Each entry that follows needs to be written out exactly, with nothing left out.
Top of EXERCISE DATA
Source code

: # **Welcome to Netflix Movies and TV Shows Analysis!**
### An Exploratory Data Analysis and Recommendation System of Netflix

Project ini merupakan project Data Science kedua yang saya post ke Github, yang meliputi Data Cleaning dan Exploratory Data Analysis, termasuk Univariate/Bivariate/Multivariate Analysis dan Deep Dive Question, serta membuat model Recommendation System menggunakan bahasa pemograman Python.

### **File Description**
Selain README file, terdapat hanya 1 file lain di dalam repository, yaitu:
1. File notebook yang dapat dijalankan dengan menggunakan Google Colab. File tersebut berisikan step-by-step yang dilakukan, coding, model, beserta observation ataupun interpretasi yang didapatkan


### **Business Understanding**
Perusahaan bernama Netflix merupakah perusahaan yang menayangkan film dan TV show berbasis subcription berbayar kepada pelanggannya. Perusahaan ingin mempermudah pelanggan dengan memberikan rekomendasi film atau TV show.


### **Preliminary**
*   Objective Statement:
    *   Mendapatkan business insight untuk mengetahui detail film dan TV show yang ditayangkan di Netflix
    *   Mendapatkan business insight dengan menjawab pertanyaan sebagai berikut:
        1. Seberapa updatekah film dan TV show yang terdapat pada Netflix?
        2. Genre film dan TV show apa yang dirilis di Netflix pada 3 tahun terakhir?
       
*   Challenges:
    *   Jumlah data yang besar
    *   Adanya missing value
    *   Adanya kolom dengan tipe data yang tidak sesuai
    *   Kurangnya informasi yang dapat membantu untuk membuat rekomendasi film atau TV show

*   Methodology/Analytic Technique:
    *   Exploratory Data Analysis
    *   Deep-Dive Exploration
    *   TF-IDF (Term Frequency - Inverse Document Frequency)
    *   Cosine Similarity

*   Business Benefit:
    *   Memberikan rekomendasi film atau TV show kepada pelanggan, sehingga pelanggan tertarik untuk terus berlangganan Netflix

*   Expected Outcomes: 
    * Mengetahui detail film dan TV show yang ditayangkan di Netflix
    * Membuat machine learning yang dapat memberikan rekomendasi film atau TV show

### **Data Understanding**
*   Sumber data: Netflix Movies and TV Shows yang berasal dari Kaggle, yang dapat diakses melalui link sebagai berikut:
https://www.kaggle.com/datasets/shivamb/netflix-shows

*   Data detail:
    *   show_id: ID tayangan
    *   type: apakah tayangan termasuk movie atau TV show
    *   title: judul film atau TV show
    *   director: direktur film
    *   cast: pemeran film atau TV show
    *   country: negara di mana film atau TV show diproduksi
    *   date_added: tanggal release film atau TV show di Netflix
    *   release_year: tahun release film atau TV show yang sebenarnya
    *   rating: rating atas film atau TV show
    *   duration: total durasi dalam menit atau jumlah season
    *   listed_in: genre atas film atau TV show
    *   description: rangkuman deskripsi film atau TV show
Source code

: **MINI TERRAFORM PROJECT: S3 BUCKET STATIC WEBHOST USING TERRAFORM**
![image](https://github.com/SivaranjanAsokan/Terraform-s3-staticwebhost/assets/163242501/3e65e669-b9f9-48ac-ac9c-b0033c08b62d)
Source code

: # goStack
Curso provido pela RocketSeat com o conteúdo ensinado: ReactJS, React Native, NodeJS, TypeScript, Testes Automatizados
Bottom of EXERCISE DATA
◆ **ANSWER FOR THE TASK**:
Source code

: # **Welcome to Netflix Movies and TV Shows Analysis!**
### An Exploratory Data Analysis and Recommendation System of Netflix

Project ini merupakan project Data Science kedua yang saya post ke Github, yang meliputi Data Cleaning dan Exploratory Data Analysis, termasuk Univariate/Bivariate/Multivariate Analysis dan Deep Dive Question, serta membuat model Recommendation System menggunakan bahasa pemograman Python.

### **File Description**
Selain README file, terdapat hanya 1 file lain di dalam repository, yaitu:
1. File notebook yang dapat dijalankan dengan menggunakan Google Colab. File tersebut berisikan step-by-step yang dilakukan, coding, model, beserta observation ataupun interpretasi yang didapatkan


### **Business Understanding**
Perusahaan bernama Netflix merupakah perusahaan yang menayangkan film dan TV show berbasis subcription berbayar kepada pelanggannya. Perusahaan ingin mempermudah pelanggan dengan memberikan rekomendasi film atau TV show.


### **Preliminary**
*   Objective Statement:
    *   Mendapatkan business insight untuk mengetahui detail film dan TV show yang ditayangkan di Netflix
    *   Mendapatkan business insight dengan menjawab pertanyaan sebagai berikut:
        1. Seberapa updatekah film dan TV show yang terdapat pada Netflix?
        2. Genre film dan TV show apa yang dirilis di Netflix pada 3 tahun terakhir?
       
*   Challenges:
    *   Jumlah data yang besar
    *   Adanya missing value
    *   Adanya kolom dengan tipe data yang tidak sesuai
    *   Kurangnya informasi yang dapat membantu untuk membuat rekomendasi film atau TV show

*   Methodology/Analytic Technique:
    *   Exploratory Data Analysis
    *   Deep-Dive Exploration
    *   TF-IDF (Term Frequency - Inverse Document Frequency)
    *   Cosine Similarity

*   Business Benefit:
    *   Memberikan rekomendasi film atau TV show kepada pelanggan, sehingga pelanggan tertarik untuk terus berlangganan Netflix

*   Expected Outcomes: 
    * Mengetahui detail film dan TV show yang ditayangkan di Netflix
    * Membuat machine learning yang dapat memberikan rekomendasi film atau TV show

### **Data Understanding**
*   Sumber data: Netflix Movies and TV Shows yang berasal dari Kaggle, yang dapat diakses melalui link sebagai berikut:
https://www.kaggle.com/datasets/shivamb/netflix-shows

*   Data detail:
    *   show_id: ID tayangan
    *   type: apakah tayangan termasuk movie atau TV show
    *   title: judul film atau TV show
    *   director: direktur film
    *   cast: pemeran film atau TV show
    *   country: negara di mana film atau TV show diproduksi
    *   date_added: tanggal release film atau TV show di Netflix
    *   release_year: tahun release film atau TV show yang sebenarnya
    *   rating: rating atas film atau TV show
    *   duration: total durasi dalam menit atau jumlah season
    *   listed_in: genre atas film atau TV show
    *   description: rangkuman deskripsi film atau TV show
Source code

: **MINI TERRAFORM PROJECT: S3 BUCKET STATIC WEBHOST USING TERRAFORM**
![image](https://github.com/SivaranjanAsokan/Terraform-s3-staticwebhost/assets/163242501/3e65e669-b9f9-48ac-ac9c-b0033c08b62d)
Source code

: # goStack
Curso provido pela RocketSeat com o conteúdo ensinado: ReactJS, React Native, NodeJS, TypeScript, Testes Automatizados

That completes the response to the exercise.